Este processo que Hans Blumenberg situa na “Vorverganggenheit” (“passado do passado”) alia sensação, percepção e afectos – entendidos como “condição de quem presta atenção” – a figuras, nomes, histórias e rituais vários que estão nos antípodas das actuais convicções de realismo, baseando-se naquilo que Rudolf Otto designou por “numinous”. A superação do “absolutismo da realidade” é encarada por Blumenberg como uma tarefa lenta e gradual que implicou necessariamente o confronto com obstáculos, e que evoluiu, a pouco e pouco, para uma noção encenada de conjunto.
É deste modo que a exegese humana se terá iniciado, conduzindo à prática das primeiras metáforas e a alegorias ininteligíveis e, portanto, aos primeiros processos de significação (sinais que assinalam a caça, sinais que assinalam a compreensão do corpo e da fisiognomia, etc, etc.) que avançam do singular para o universal, gerando entre ambas as esferas uma série de ligações funcionais. Richard Rorty designou este processo teatral como a passagem do “olho do corpo” para o “olho da mente” que, ao fim e ao cabo, se viria a tornar na futura querela dos universais.
A lenta passagem do domínio do terror/ansiedade para a relativa estabilidade do mito consistiu, sobretudo, em converter a indefinição inicial em definição nominal (atribuição de nomes) e em transformar o que era estranho e inexplicável em algo familiar e atribuível (ou minimamente referencial). É provável, como refere Hans Blumenberg a propósito da construção dos mitos, que a saturação de imagens e de figuras a que posteriormente se chegou (o labirinto dos deuses e das divindades nas primeiras mitologias) tenha sido uma condição que, inevitavelmente, conduziria a novos patamares, nomeadamente ao patamar do “Logos” tal como os gregos o haviam de caracterizar.
Tudo começou pela noite, o enigma sem a consciência ainda de ser um enigma. Seguiu-se o encantamento pelos reflexos (a água que cria imagens especulares) e o momento em que o terror do desconhecido se transformou em medo de objectos particulares. As narrativas orais celebraram os inícios, através de panegíricos da fundação do mundo e da espécie. Os humanos descobriram que têm visões e transformaram-nas em modos de perceber quer o cosmos, quer os episódios mais imediatos. De jangada saíram dos continentes e foram percorrer os mares e alguns rios, navegações costeiras que condensaram percursos e alteridades.

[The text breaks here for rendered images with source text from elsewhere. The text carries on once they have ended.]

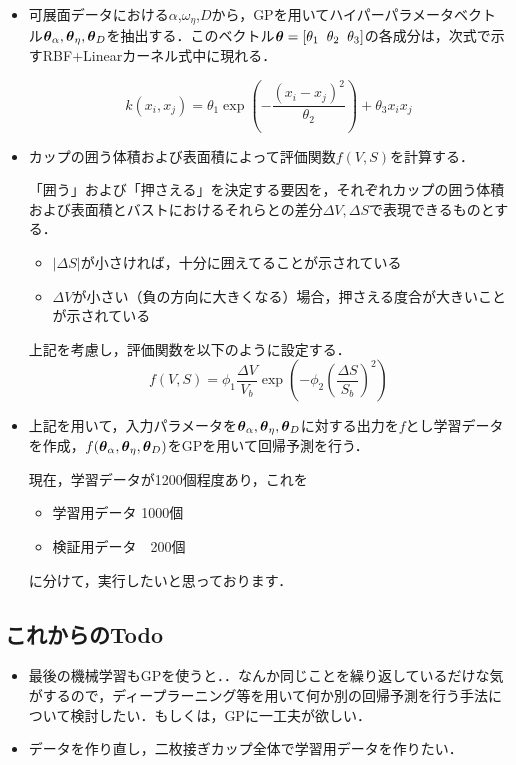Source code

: \documentclass[11pt]{jsarticle}
\begin{document}
			\begin{itemize}
				\item 可展面データにおける$ \alpha $,$ \omega_{\eta} $,$ D $から，GPを用いてハイパーパラメータベクトル$ \boldsymbol{\theta}_{\alpha},\boldsymbol{\theta}_{\eta},\boldsymbol{\theta}_{D} $を抽出する．このベクトル$ \boldsymbol{\theta} = [\theta_1 \;\; \theta_2 \;\; \theta_3] $の各成分は，次式で示すRBF+Linearカーネル式中に現れる．
				
				\begin{equation}\label{eq:RBFLinear}
					k(x_i,x_j) = \theta_1 \exp \left( -\frac{(x_i-x_j)^2}{\theta_2} \right) + \theta_3 x_i x_j
				\end{equation}
				
				\item カップの囲う体積および表面積によって評価関数$ f(V,S) $を計算する．
				
				「囲う」および「押さえる」を決定する要因を，それぞれカップの囲う体積および表面積とバストにおけるそれらとの差分$\Delta V,\Delta S $で表現できるものとする．
				\begin{itemize}
					\item $ |\Delta S| $が小さければ，十分に囲えてることが示されている
					\item $ \Delta V $が小さい（負の方向に大きくなる）場合，押さえる度合が大きいことが示されている
				\end{itemize}
				上記を考慮し，評価関数を以下のように設定する．
				\begin{equation}\label{eq:EvalFunc}
					f(V,S) = \phi_1 \frac{\Delta V}{V_b} \exp \left(-\phi_2 \left(\frac{\Delta S}{S_b}\right)^2 \right)
				\end{equation}
				
				\item 上記を用いて，入力パラメータを$ \boldsymbol{\theta}_{\alpha},\boldsymbol{\theta}_{\eta},\boldsymbol{\theta}_{D} $に対する出力を$ f $とし学習データを作成，$ f(\boldsymbol{\theta}_{\alpha},\boldsymbol{\theta}_{\eta},\boldsymbol{\theta}_{D}) $をGPを用いて回帰予測を行う．
				
				現在，学習データが1200個程度あり，これを
				\begin{itemize}
					\item 学習用データ 1000個
					\item 検証用データ　200個
				\end{itemize}
			に分けて，実行したいと思っております．
			\end{itemize}
		\subsection{これからのTodo}
			\begin{itemize}
				\item 最後の機械学習もGPを使うと．．なんか同じことを繰り返しているだけな気がするので，ディープラーニング等を用いて何か別の回帰予測を行う手法について検討したい．もしくは，GPに一工夫が欲しい．
				\item データを作り直し，二枚接ぎカップ全体で学習用データを作りたい．
			\end{itemize}
			
	\newpage
\vspace{10cm}

\vspace{14cm}
	\articleSPRfour
	\articleSPRfive
\end{document}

Os nomes terão evocado a realidade pela segunda vez e contribuíram para reconverter a experiência acumulada num jogo tão fracturante que as suas flutuações foram quase sempre imputadas às divindades. A passagem do tempo gerou as primeiras melancolias e com elas a invenção de idades do ouro. Há mais de dez milénios, o neolítico travou o nomadismo recolector e permitiu ao humano cantar as entranhas da natureza e entender, entre os muitos mitos da infinitude, modos concretos de sobrevivência e de organização terrenas. As hordas e os estados impuseram limites e as disputas jamais cessaram. Nunca haveriam de cessar. Em nome deste repto total, a guerra tornou-se no denominador comum apaixonado dos povos e conduziu à criação da figura simbólica dos grandes heróis inimitáves.
Eis, pois, em brevíssima síntese, o decantar do que farei constar no Canto I de ‘Órbita’, título genérico de um longo trabalho que iniciei há já vários meses e que será composto por dez cantos poéticos (que correspondem pitagoricamente a dez mil versos), precedidos por um romance e sucedido por um ensaio. O projecto faz contracenar uma biografia do mundo (parte poética) com uma biografia singular (romance), deixando para o ensaio o olhar que livremente averiguará a proliferação do sentido em todas estas construções. Não é a obra da vida, mas é a vida escancaradamente a penetrar e a olear os interstícios da obra. A embarcação dos dias precisa de apostas de grande fôlego.